Where Griffiths and I differed was that I was fed up with Larry Hogan well prior to the 2018 election. (Hogan careened rapidly downhill in the two years from 2016 to 2018 to the point I voted for the Libertarian.) When it came down to Hogan vs. Trump, he went the other way. For all Donald Trump’s flaws, at least he didn’t sell out good candidates in 2018 like Larry did; then again Hogan already had practice in selling out Eastern Shore farmers and Western Marylanders invested in the opportunity to create jobs in the energy industry by allowing fracking. And that reverse Midas touch Larry had back in 2018 really came out in this one since I’m sure he wasn’t interested in backing either Cox or Shalleck.
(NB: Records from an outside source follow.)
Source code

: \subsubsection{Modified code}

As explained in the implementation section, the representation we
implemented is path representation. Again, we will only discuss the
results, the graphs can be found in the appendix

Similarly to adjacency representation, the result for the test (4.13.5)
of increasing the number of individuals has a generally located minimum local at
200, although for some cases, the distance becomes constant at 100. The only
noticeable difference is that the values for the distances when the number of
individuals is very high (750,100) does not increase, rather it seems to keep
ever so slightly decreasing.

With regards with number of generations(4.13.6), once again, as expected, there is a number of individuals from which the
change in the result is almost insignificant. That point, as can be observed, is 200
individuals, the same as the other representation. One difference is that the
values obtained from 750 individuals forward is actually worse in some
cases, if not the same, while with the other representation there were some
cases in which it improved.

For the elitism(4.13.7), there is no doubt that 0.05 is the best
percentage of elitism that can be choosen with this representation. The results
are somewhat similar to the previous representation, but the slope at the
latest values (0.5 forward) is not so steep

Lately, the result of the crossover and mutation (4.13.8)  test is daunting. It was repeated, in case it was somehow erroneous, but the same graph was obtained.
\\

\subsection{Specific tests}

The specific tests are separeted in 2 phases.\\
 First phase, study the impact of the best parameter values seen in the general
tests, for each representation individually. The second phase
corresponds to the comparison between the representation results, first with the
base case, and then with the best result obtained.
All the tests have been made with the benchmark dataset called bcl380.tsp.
Well, he can go vote for his dad again.
But the point of surveying what could be called the wreckage to some is to ask the question: where are all the “party over everything” people now? Are they going to be like Griffiths and take their ball and go home? Had I still been in Maryland, I may have been inclined to vote for Dan Cox and if I had I would have finally had a winner in a contested gubernatorial primary – truth be told, though, as an outsider who didn’t have a vote anyway I would probably have been okay with Kelly Schulz or Jim Shalleck winning their respective primaries. But the heads exploding in certain segments of the Maryland GOP are a spectacle to behold.
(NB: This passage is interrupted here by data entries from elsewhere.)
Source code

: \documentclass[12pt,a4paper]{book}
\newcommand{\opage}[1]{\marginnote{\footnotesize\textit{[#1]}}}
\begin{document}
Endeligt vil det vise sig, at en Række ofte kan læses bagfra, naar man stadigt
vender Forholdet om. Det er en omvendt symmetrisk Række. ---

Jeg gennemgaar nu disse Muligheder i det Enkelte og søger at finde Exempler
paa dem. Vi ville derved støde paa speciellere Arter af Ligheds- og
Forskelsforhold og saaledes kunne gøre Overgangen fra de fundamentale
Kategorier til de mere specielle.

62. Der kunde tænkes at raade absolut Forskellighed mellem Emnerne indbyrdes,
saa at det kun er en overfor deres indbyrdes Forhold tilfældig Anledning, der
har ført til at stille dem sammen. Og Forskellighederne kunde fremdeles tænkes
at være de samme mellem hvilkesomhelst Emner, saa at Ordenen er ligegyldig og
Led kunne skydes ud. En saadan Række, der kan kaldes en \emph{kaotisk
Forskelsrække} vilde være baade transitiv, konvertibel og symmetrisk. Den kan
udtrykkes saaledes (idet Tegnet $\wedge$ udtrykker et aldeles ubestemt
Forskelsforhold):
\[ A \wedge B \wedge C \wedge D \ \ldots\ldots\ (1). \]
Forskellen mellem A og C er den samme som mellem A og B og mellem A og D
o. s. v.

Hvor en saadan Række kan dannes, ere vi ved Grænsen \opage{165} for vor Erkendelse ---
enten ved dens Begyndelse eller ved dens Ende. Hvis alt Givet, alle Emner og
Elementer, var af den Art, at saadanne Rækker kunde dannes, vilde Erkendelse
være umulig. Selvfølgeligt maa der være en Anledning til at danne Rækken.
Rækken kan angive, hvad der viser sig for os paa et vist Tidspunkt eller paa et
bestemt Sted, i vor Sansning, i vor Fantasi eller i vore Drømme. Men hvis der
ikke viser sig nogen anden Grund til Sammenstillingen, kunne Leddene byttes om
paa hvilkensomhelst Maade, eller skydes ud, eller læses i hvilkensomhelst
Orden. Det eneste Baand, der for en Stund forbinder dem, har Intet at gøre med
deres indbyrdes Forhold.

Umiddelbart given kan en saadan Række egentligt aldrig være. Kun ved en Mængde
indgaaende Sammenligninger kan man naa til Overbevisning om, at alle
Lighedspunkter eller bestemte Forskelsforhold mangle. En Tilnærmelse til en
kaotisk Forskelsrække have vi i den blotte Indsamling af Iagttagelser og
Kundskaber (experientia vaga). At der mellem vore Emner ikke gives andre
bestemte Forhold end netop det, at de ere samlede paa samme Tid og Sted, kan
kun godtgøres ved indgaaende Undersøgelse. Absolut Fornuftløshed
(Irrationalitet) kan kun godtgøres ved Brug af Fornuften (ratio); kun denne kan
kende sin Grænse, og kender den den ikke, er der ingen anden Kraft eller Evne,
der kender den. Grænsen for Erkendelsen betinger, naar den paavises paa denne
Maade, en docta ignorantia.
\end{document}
I lost with Brian Murphy in 2010 and with David Craig in 2014, although the “insurgent” in that 2014 primary would likely have been Charles Lollar. Yet those who backed the more conservative aspirants in those elections were always told by the “party over everything” crowd that staying home on Election Day was a vote for Martin O’Malley, Anthony Brown, or whoever. So guess what, Audrey Scott types – now you have Dan Cox or you have Wes Moore, so suck it up, buttercup. We had to.
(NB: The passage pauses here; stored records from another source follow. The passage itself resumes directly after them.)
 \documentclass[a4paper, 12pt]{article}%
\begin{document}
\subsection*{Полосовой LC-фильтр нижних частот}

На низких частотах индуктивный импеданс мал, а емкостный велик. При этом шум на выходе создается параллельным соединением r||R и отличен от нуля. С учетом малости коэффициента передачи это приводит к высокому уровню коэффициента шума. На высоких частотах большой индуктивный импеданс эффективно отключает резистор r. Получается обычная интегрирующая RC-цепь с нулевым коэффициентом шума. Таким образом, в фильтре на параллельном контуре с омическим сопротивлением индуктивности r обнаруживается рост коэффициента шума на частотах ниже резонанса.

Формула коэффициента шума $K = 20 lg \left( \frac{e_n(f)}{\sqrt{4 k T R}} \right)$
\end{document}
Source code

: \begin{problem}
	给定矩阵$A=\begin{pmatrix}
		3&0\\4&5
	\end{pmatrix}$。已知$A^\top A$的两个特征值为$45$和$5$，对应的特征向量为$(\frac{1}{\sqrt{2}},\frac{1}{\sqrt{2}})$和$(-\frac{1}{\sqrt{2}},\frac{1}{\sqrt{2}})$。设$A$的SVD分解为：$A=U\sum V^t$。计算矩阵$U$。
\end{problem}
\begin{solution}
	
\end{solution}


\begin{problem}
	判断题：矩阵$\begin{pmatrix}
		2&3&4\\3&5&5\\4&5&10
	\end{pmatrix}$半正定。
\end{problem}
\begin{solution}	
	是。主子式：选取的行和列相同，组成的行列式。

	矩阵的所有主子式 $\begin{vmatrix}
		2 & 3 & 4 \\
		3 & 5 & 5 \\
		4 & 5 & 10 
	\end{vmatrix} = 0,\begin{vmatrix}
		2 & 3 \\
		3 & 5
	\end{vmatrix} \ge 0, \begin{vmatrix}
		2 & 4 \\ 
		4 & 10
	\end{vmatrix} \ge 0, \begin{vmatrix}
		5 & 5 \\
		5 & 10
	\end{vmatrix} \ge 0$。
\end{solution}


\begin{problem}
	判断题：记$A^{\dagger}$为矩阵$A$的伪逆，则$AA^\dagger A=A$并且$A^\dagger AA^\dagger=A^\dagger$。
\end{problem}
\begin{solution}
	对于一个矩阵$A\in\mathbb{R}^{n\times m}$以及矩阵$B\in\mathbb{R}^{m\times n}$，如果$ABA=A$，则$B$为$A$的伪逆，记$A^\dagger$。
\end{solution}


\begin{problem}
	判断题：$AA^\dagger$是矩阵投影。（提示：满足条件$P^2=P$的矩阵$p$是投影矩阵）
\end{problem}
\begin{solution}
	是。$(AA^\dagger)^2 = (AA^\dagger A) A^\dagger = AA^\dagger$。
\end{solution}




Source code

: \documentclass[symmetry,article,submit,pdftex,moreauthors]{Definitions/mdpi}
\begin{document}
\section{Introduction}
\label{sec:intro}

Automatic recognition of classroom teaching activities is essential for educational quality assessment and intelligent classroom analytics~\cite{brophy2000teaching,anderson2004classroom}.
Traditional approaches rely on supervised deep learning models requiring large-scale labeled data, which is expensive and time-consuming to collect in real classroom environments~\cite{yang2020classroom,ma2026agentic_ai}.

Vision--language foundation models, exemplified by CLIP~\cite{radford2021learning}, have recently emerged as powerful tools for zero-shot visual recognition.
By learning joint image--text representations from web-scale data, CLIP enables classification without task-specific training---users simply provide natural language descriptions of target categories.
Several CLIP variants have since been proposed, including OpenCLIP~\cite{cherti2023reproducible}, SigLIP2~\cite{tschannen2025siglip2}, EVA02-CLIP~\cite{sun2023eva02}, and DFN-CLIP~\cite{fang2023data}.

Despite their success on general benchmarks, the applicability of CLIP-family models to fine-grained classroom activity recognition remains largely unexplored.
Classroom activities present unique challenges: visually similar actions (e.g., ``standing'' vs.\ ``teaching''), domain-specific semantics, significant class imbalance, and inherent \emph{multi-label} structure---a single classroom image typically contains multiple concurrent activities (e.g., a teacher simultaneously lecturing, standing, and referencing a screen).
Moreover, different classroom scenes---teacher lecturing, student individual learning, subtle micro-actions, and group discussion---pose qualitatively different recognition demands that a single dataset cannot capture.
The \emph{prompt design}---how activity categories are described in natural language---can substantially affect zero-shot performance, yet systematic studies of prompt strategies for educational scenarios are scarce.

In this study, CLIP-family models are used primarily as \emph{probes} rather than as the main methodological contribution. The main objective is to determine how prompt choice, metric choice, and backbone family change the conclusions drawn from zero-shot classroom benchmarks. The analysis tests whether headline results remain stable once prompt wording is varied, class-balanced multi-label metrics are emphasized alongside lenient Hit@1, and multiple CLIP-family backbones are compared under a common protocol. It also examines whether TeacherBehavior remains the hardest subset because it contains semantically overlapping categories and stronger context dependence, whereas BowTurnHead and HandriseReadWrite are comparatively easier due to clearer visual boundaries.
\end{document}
In 2016, I thought for sure Donald Trump was going to lose, but after looking at it through the lens of history I found I misread the electorate. If you look at Wes Moore’s policies and consider them a state-level rehashing of what’s failing a few miles west down U.S. 50, that’s how you win the election.
I will give the Maryland GOP credit for one thing though: they only spotted the Democrats five Senate seats; unfortunately, they also gave away over thirty House seats so next year’s House of Delegates will probably look depressingly like about a 100-41 split, while the Senate should end up around 33-14 as usual. I think Maryland needs to go in a deep depression along the south end of its I-95 corridor as the federal government is rightsized to take care of that problem with its state government – either that or just burn down the Maryland GOP entirely by giving the DC statehood people the vote they demand by retroceding most of DC to Maryland as it should be, but all that is for another election to resolve.